То же презрение к регламенту и кодификации раскрывает эпизод из «Печек-лавочек», в котором Иван требует от директора санатория поселить с ним приехавшую без путевки жену («Я один буду по санаториям прохлаждаться, а она дома сидеть? Несправедливо»[490]). Всюду, где он наталкивается на внешние дисциплинарные предписания, он подозревает принуждение и обман[491] и реагирует бунтом либо шутовством[492].
Стихийность «не посаженого на иглу поведения» героя, его способность к сопротивлению (в форме резкого отпора, как в случае ссоры с «командировочным», или в форме своеобразного «юродства» на выступлении в институте перед ученой публикой) образуют «архетипическую» основу народного типа по Шукшину. Структуру такого характера писатель обдумывал в связи с образом Стеньки Разина во время работы над сценарием фильма (1968) и романом «Я пришел дать вам волю» (публ. 1974)[493]. Ольга Скубач справедливо пишет, что шукшинский интерес к фигуре Степана Разина обусловливался, помимо прочего, современными процессами эрозии деревенского уклада. Восстание Разина было последним в исторической перспективе инцидентом, «когда “свое” (в данном случае казачество) еще способно было активно сопротивляться агрессии “чужого” (социальной элите и государству)…»[494] Более чем красноречивые, оправданные традиционным для советской историографии интересом к народно-освободительным движениям, высказывания Шукшина о Разине («Какова цель движения Степана Разина?
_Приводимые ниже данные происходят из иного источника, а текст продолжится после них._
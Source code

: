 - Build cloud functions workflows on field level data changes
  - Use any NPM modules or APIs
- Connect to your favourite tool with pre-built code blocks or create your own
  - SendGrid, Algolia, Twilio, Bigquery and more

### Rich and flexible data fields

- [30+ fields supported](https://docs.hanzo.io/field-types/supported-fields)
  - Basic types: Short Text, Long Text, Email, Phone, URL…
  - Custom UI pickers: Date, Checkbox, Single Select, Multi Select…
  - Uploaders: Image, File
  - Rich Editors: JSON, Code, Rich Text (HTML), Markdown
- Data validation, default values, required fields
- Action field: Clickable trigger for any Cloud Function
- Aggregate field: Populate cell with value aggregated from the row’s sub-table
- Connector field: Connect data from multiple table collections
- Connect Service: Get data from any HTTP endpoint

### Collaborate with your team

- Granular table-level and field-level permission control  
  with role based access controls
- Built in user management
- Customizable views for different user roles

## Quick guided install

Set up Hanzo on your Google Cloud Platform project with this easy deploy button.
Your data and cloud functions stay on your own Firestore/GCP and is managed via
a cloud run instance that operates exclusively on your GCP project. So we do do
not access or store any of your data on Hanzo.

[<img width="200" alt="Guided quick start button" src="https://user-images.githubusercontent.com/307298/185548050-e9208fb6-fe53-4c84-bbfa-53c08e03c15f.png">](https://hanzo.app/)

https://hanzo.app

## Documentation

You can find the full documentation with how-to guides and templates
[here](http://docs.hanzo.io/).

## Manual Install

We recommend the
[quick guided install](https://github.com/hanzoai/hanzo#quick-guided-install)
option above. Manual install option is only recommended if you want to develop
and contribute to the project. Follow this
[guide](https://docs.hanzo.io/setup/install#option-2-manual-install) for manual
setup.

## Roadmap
Цель эта – свобода, вековая мечта народа. Москва – это олицетворение врага»[495] или «На Руси тогда начиналось закрепощение крестьянства. Оно разбегалось, оно искало заступников… <…> для меня он прежде всего крестьянский заступник, для меня, так сказать, позднейшего крестьянина, через триста лет…»[496]) приводят Ирину Плеханову к выводу, что Шукшин в романе и задуманном фильме, «оправдывая Разина, боролся на два фронта: защищал народ, т. е. крестьянство, от государства и сопротивлялся изживанию нравственного начала из истории и сознания, смирившегося с этим»[497]. Разумеется, возможностей сколько-нибудь откровенного художественного высказывания на тему «государство – народ» в подцензурной культуре практически не было. Кроме того, съемки фильма о Разине откладывались, и Шукшин искал возможности и средства (чаще всего аллюзийно-ассоциативного плана), которые бы позволили ему выразить мысль о длящемся веками государственном насилии по отношению к крестьянству[498]. В рассказе «Жена мужа в Париж провожала…» он при помощи блестяще отработанного в советской литературе приема переадресации ключевых идей текста «отрицательному» герою разоблачает Кольку Паратова устами жены-мещанки:
Я вот расскажу кому-нибудь, как ты мечтал на выставке: «Мне бы вот такой маленький трактор, маленький комбайник и десять гектаров земли». Кулачье недобитое. Почему домой-то не поехал? В колхоз неохота идти? Об единоличной жизни мечтаете с мамашей своей… Не нравится вам в колхозе-то?[499]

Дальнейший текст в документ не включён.